Hello. Hello.
Hello.
Hello All.
Hello all my friends. And my writer friends. And my family. And complete strangers who lurk here just for the thrill of it. Hello all you people that I lure here for the express purpose of selling my books to you someday. Hello.
You all welcome here. And now that that is clear, I will continue with my blog post.
Can you guess where I am right now?
Pretending to be all studentish and scholarly at Brigham Young University. Sitting in the Wilkinson Student Center on campus in Provo, Utah.
By my lonesome.
But with a purpose.
I AM a student here after all.
Even if I’m old enough to practically be a MOTHER to these little college people. (Not quite, but amazingly close.)
So, I do actually have a class here on campus. (But, I think I’ve outgrown the AWE I feel toward universities and I just want to finish my degree. Here. I. Sit.)
My writing class starts in 62 minutes. Okay maybe more because Brandon Sanderson is often late. Tardiness is so easy to forgive when someone exudes awesomeness. Thus, we readily forgive him.

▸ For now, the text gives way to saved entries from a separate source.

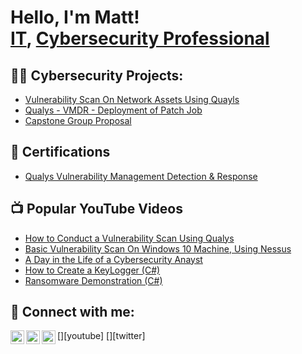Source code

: <h1>Hello, I'm Matt! <br/><a href="https://github.com/joshmadakor1">IT</a>, <a href="https://www.linkedin.com/in/joshmadakor/">Cybersecurity Professional</a>

<h2>👨‍💻 Cybersecurity Projects:</h2>
  
  - [Vulnerability Scan On Network Assets Using Quayls](https://github.com/Matlanta210/Quayls-VMDR-SCAN-LAB.1.MD/blob/main/README.md)
  - [Qualys - VMDR - Deployment of Patch Job](https://github.com/Matlanta210/Qualys-VM-Deploy-Patch/blob/main/README.md)
  - [Capstone Group Proposal](https://github.com/Matlanta210/Capstone-Group-Proposal/blob/main/README.md)


<h2>📃 Certifications</h2>

- [Qualys Vulnerability Management Detection & Response](https://imgur.com/a/DcuTno0)


<h2>📺 Popular YouTube Videos</h2>

- [How to Conduct a Vulnerability Scan Using Qualys](https://www.youtube.com/watch?v=VvNdzDEUpfU)
- [Basic Vulnerability Scan On Windows 10 Machine, Using Nessus](https://www.youtube.com/watch?v=YzUqbjk6TCo)
- [A Day in the Life of a Cybersecurity Anayst](https://www.youtube.com/watch?v=uHy3oM7NnoU)
- [How to Create a KeyLogger (C#)](https://www.youtube.com/watch?v=N-L9hklSlNk)
- [Ransomware Demonstration (C#)](https://www.youtube.com/watch?v=OfvdQeh79s0)

<h2> 🤳 Connect with me:</h2>

[<img align="left" alt="JoshMadakor | YouTube" width="22px" src="https://cdn.jsdelivr.net/npm/simple-icons@v3/icons/youtube.svg" />][youtube]
[<img align="left" alt="JoshMadakor | Twitter" width="22px" src="https://cdn.jsdelivr.net/npm/simple-icons@v3/icons/twitter.svg" />][twitter]
[<img align="left" alt="JoshMadakor | LinkedIn" width="22px" src="https://cdn.jsdelivr.net/npm/simple-icons@v3/icons/linkedin.svg" />][linkedin]


[linkedin]: https://www.linkedin.com/in/matt-davis-5a9370253/

<!--
**joshmadakor1/joshmadakor1** is a ✨ _special_ ✨ repository because its `README.md` (this file) appears on your GitHub profile.

Here are some ideas to get you started:

- 🔭 I’m currently working on ...
- 🌱 I’m currently learning ...
- 👯 I’m looking to collaborate on ...
- 🤔 I’m looking for help with ...
- 💬 Ask me about ...
- 📫 How to reach me: ...
- 😄 Pronouns: ...
- ⚡ Fun fact: ...
-->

So, I am (was) writing. But then I just had this urge. An itch to scratch, if you will.
I had to google myself to see what happened.
It’s not the first time. Don’t pretend to be shocked. Shocked is what I would be if you HADN’T ever googled yourself before. Ever.
Please join me in my loserishness if you haven’t already. I want to know what the world wide web thinks of me.
Let see I googled me and I found out that: I blog. I facebook. I twitter. All of this you likely know.
On page TWO my essay that I published came up.
And then google linked me to comments that I had made on otherpeople’sblogs. Yes, I’m a blog stalker. And I need intervention. But don’t bother unless you are a professional. Yes. It’s that bad.
And I’ve decided that EVERYTHING I say anywhere on the internet is there for the ENTIRE WORLD TO SEE.
And I knew this. Sorta. I mean, duh. WORLD WIDE WEB. Hello. That says it all.
It makes me feel small and strangely powerful at the same time.
Now if I just had anything to say.
Besides.
Hello.
Let’s see if this comment appears somewhere on Google. I bet if I typed porn, it would come up somewhere.
Oh, crap! I just typed porn!
I still think it’s awesome sauce that you’re in Brandon’s class. =] I’m a blog stalker too.